● **DATA IN THIS EXERCISE**:
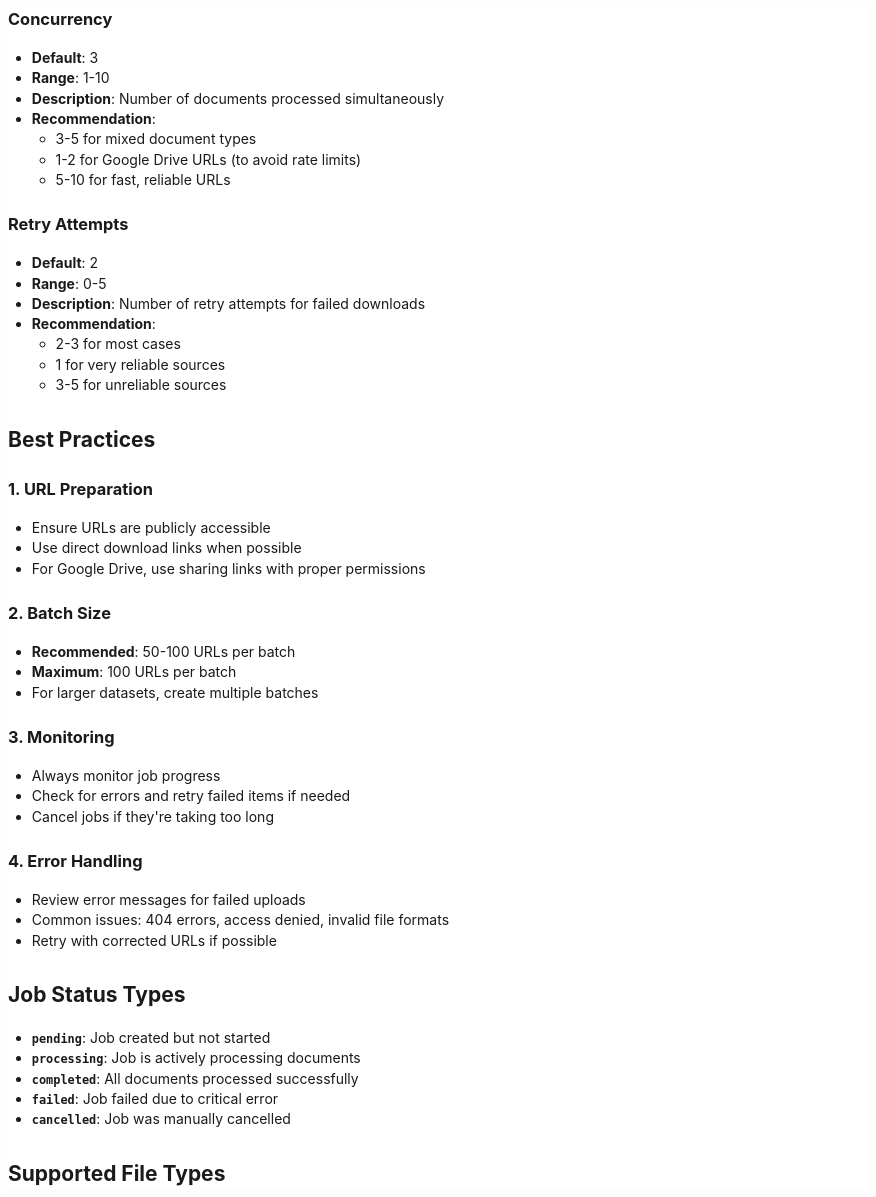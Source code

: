 ### Concurrency
- **Default**: 3
- **Range**: 1-10
- **Description**: Number of documents processed simultaneously
- **Recommendation**: 
  - 3-5 for mixed document types
  - 1-2 for Google Drive URLs (to avoid rate limits)
  - 5-10 for fast, reliable URLs

### Retry Attempts
- **Default**: 2
- **Range**: 0-5
- **Description**: Number of retry attempts for failed downloads
- **Recommendation**: 
  - 2-3 for most cases
  - 1 for very reliable sources
  - 3-5 for unreliable sources

## Best Practices

### 1. URL Preparation
- Ensure URLs are publicly accessible
- Use direct download links when possible
- For Google Drive, use sharing links with proper permissions

### 2. Batch Size
- **Recommended**: 50-100 URLs per batch
- **Maximum**: 100 URLs per batch
- For larger datasets, create multiple batches

### 3. Monitoring
- Always monitor job progress
- Check for errors and retry failed items if needed
- Cancel jobs if they're taking too long

### 4. Error Handling
- Review error messages for failed uploads
- Common issues: 404 errors, access denied, invalid file formats
- Retry with corrected URLs if possible

## Job Status Types

- **`pending`**: Job created but not started
- **`processing`**: Job is actively processing documents
- **`completed`**: All documents processed successfully
- **`failed`**: Job failed due to critical error
- **`cancelled`**: Job was manually cancelled

## Supported File Types
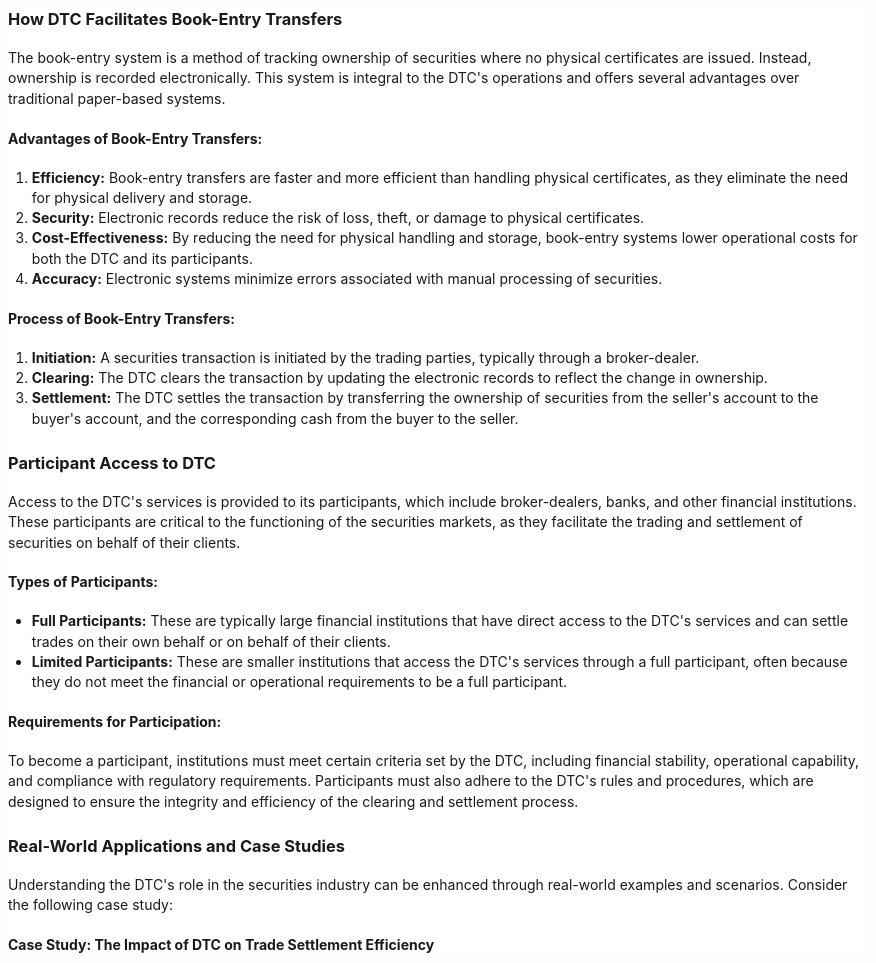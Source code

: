 ### How DTC Facilitates Book-Entry Transfers

The book-entry system is a method of tracking ownership of securities where no physical certificates are issued. Instead, ownership is recorded electronically. This system is integral to the DTC's operations and offers several advantages over traditional paper-based systems.

#### Advantages of Book-Entry Transfers:

1. **Efficiency:** Book-entry transfers are faster and more efficient than handling physical certificates, as they eliminate the need for physical delivery and storage.
2. **Security:** Electronic records reduce the risk of loss, theft, or damage to physical certificates.
3. **Cost-Effectiveness:** By reducing the need for physical handling and storage, book-entry systems lower operational costs for both the DTC and its participants.
4. **Accuracy:** Electronic systems minimize errors associated with manual processing of securities.

#### Process of Book-Entry Transfers:

1. **Initiation:** A securities transaction is initiated by the trading parties, typically through a broker-dealer.
2. **Clearing:** The DTC clears the transaction by updating the electronic records to reflect the change in ownership.
3. **Settlement:** The DTC settles the transaction by transferring the ownership of securities from the seller's account to the buyer's account, and the corresponding cash from the buyer to the seller.

### Participant Access to DTC

Access to the DTC's services is provided to its participants, which include broker-dealers, banks, and other financial institutions. These participants are critical to the functioning of the securities markets, as they facilitate the trading and settlement of securities on behalf of their clients.

#### Types of Participants:

- **Full Participants:** These are typically large financial institutions that have direct access to the DTC's services and can settle trades on their own behalf or on behalf of their clients.
- **Limited Participants:** These are smaller institutions that access the DTC's services through a full participant, often because they do not meet the financial or operational requirements to be a full participant.

#### Requirements for Participation:

To become a participant, institutions must meet certain criteria set by the DTC, including financial stability, operational capability, and compliance with regulatory requirements. Participants must also adhere to the DTC's rules and procedures, which are designed to ensure the integrity and efficiency of the clearing and settlement process.

### Real-World Applications and Case Studies

Understanding the DTC's role in the securities industry can be enhanced through real-world examples and scenarios. Consider the following case study:

#### Case Study: The Impact of DTC on Trade Settlement Efficiency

● **ACTIVITY**: Please give an exact copy of the lines above, beginning with the line containing "- **Default**: 3" and running through the line containing "- Ensure URLs are publicly accessible", and of no other lines.

● **SOLUTION**:
- **Default**: 3
- **Range**: 1-10
- **Description**: Number of documents processed simultaneously
- **Recommendation**: 
  - 3-5 for mixed document types
  - 1-2 for Google Drive URLs (to avoid rate limits)
  - 5-10 for fast, reliable URLs

### Retry Attempts
- **Default**: 2
- **Range**: 0-5
- **Description**: Number of retry attempts for failed downloads
- **Recommendation**: 
  - 2-3 for most cases
  - 1 for very reliable sources
  - 3-5 for unreliable sources

## Best Practices

### 1. URL Preparation
- Ensure URLs are publicly accessible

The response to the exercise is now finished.